Normal Mode: Engine follows edges deterministically. Agents run only when agent.run nodes are hit.

Agentic Mode: An orchestrator agent is invoked after each node to decide the next step. The orchestrator sees completed results, context, and candidate edges, returning a strict JSON decision.

Core Modules

Module Purpose
huf/ai/flow_engine.py Core engine: load, validate, execute, edge evaluation
huf/ai/flow_api.py Whitelisted API endpoints for UI and triggers
huf/ai/flow_eval.py Safe AST-based expression evaluator
huf/ai/flow_tool_executor.py Deterministic tool execution
huf/ai/flow_orchestrator.py Prompt construction and JSON parsing for router/orchestrator
huf/ai/flow_tools.py Tool definitions for the huf_tools hook

Whitelisted APIs

Method Purpose
huf.ai.flow_api.get_flow_definition Get flow definition
huf.ai.flow_api.save_flow_definition Save/update flow definition
huf.ai.flow_api.run_flow Start a flow run
huf.ai.flow_api.get_flow_run Get flow run status
huf.ai.flow_api.list_flow_runs List flow runs
huf.ai.flow_api.resume_flow_run Resume waiting flow
huf.ai.flow_api.approve_flow_run Approve a flow
huf.ai.flow_api.reject_flow_run Reject a flow
huf.ai.flow_api.flow_webhook Webhook trigger (allow_guest)

Agent Tools

Registered via huf_tools hook so agents can interact with flows:

  • run_flow: Start a flow execution
  • get_flow_run: Check flow run status
  • resume_flow_run: Resume a waiting flow
  • approve_flow_run: Approve/reject a flow

Security

  • Expression edges: AST-based restricted evaluator; no imports, no function calls, no attribute access
  • Router/orchestrator: LLM output constrained to valid candidate edges
  • Human approval: User/role verification before approve/reject
  • Hop limit: Safety guard against infinite loops (default 100)

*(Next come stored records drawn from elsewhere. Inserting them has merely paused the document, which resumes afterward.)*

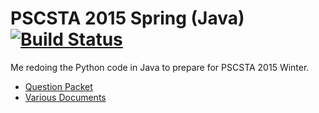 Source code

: PSCSTA 2015 Spring (Java) [![Build Status](https://travis-ci.org/timtim17/PSCSTA.svg?branch=2015spring-java)](https://travis-ci.org/timtim17/PSCSTA)
======

Me redoing the Python code in Java to prepare for PSCSTA 2015 Winter.

- [Question Packet](https://docs.google.com/document/d/1SF5aPC3_PHcvji7tCw2K4gYAnMYrxogv_4sU16Fhc8w/edit?pli=1)
- [Various Documents](http://pscsta.org/2015/05/spring-2015-contest-huge-success/)
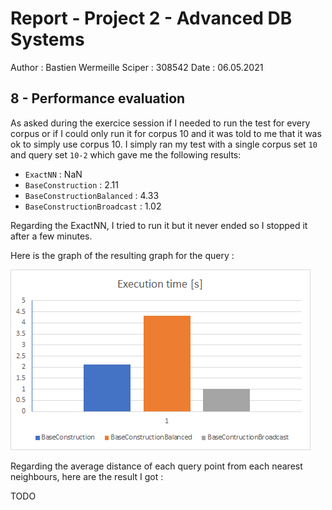 # Report - Project 2 - Advanced DB Systems

Author : Bastien Wermeille
Sciper : 308542
Date : 06.05.2021

## 8 - Performance evaluation
As asked during the exercice session if I needed to run the test for every corpus or if I could only run it for corpus 10 and it was told to me that it was ok to simply use corpus 10. I simply ran my test with a single corpus set `10` and query set `10-2` which gave me the following results:
- `ExactNN` : NaN
- `BaseConstruction` : 2.11
- `BaseConstructionBalanced` : 4.33
- `BaseConstructionBroadcast` : 1.02

Regarding the ExactNN, I tried to run it but it never ended so I stopped it after a few minutes.

Here is the graph of the resulting graph for the query :

![graph](img/graph.png)

Regarding the average distance of each query point from each nearest neighbours, here are the result I got :

TODO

Development and Coding Guidelines

Frontend TypeScript Strictness

The frontend project enforces strict TypeScript rules. Unused variables, unresolved imports, and unused functions will cause build failures (e.g., error TS6133). Always proactively remove unused variables, functions, and imports, especially after code refactorings, to ensure the frontend build succeeds without errors.